The MP will be featuring the case of one of his constituents who underwent an eye-lift that has left her unable to close her eyes. She suffers ongoing vision problems, has difficulty sleeping and is in fear that she may lose her sight altogether. She must now use ‘artificial tear’ eye drops every two hours and tapes her left eye closed at night. Skin grafts may be required to replace the lost tissue in her eyelids.
It is estimated that around 8,500 British people have eye-lifts (known as blepharoplasty operations) every year. In this case too much skin was removed from the lower eyelids.
The operation was carried out by an Italian surgeon who was licensed by the General Medical Council (GMC) despite the fact that he wasn’t insured in the UK.
Mr Jones accuses the Government of dragging its feet on implementing tighter regulation, echoing the point we have made elsewhere on this site about the public’s incorrect assumption that cosmetic surgeons are regulated specialists.
Problems are exacerbated when victims of cosmetic surgery negligence are unable to seek legal redress. This is particularly problematic where the operation has been carried out on what is known in the cosmetic surgery industry as a FIFO basis: fly in – fly out.

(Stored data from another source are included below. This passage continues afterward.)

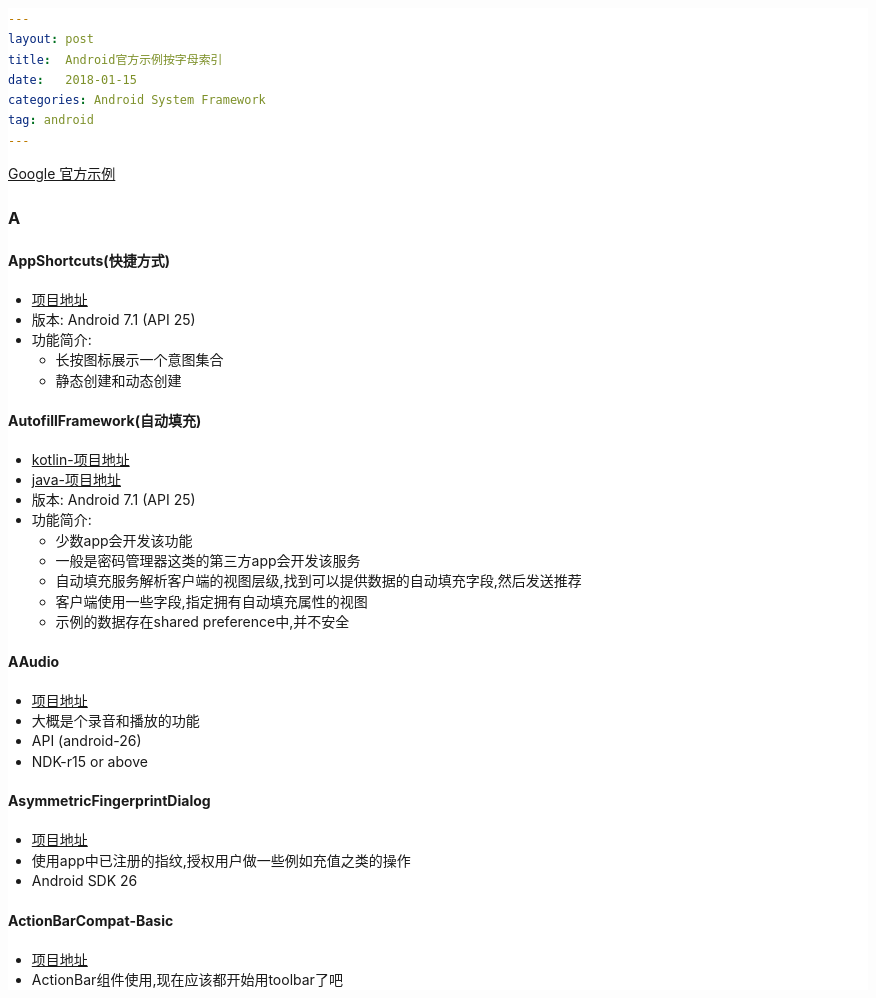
 ```yaml
---
layout: post
title:  Android官方示例按字母索引
date:   2018-01-15
categories: Android System Framework
tag: android
---
```


[Google 官方示例](https://developer.android.com/samples/index.html)

### A ###

#### AppShortcuts(快捷方式) ####

- [项目地址](https://github.com/googlesamples/android-AppShortcuts/#readme)
- 版本: Android 7.1 (API 25)
- 功能简介:
	- 长按图标展示一个意图集合
	- 静态创建和动态创建


#### AutofillFramework(自动填充) ####

- [kotlin-项目地址](https://github.com/googlesamples/android-AutofillFramework/tree/master/kotlinApp/#readme)
- [java-项目地址](https://github.com/googlesamples/android-AutofillFramework/#readme)
- 版本: Android 7.1 (API 25)
- 功能简介:
	- 少数app会开发该功能
	- 一般是密码管理器这类的第三方app会开发该服务
	- 自动填充服务解析客户端的视图层级,找到可以提供数据的自动填充字段,然后发送推荐
	- 客户端使用一些字段,指定拥有自动填充属性的视图
	- 示例的数据存在shared preference中,并不安全

#### AAudio ####

- [项目地址](https://github.com/googlesamples/android-audio-high-performance/tree/master/aaudio/#readme)
- 大概是个录音和播放的功能
-  API (android-26)
-  NDK-r15 or above

#### AsymmetricFingerprintDialog ####

- [项目地址](https://github.com/googlesamples/android-AsymmetricFingerprintDialog/#readme)
- 使用app中已注册的指纹,授权用户做一些例如充值之类的操作
- Android SDK 26

#### ActionBarCompat-Basic ####

- [项目地址](https://github.com/googlesamples/android-ActionBarCompat-Basic/#readme)
- ActionBar组件使用,现在应该都开始用toolbar了吧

In the case of Mr Jones’ North Durham constituent she cannot take legal action against the surgeon who botched her operation because he didn’t have insurance and has subsequently gone bankrupt.
The marketing methods adopted by some cosmetic surgery clinics has been criticised for being too agressive and for trivialising serious medical procedures with gimmicky offers. Cosmetic surgery is big business in the UK. More than 45,000 people in this country choose to go under the knife each year, but the burden of picking up the pieces when it goes wrong falls on the NHS.
Cosmetic surgery has been under the spotlight since the PIPS scandal four years ago. That led to group litigation in which we were (and continue to be) a leading player. The scandal led to a recommendation from the then NHS Medical Director Professor Sir Bruce Keogh that all cosmetic surgeons should be certified as fit to practice. However, although legislation was drafted it was never enacted and the Royal College of Surgeons has since been operating on a voluntary basis.
Mr Jones’s aim is to put the issue of cosmetic surgery regulation firmly back on the Government’s agenda to minimise the risk of negligence occurring and to enable people to seek legal redress and compensation when it does go wrong.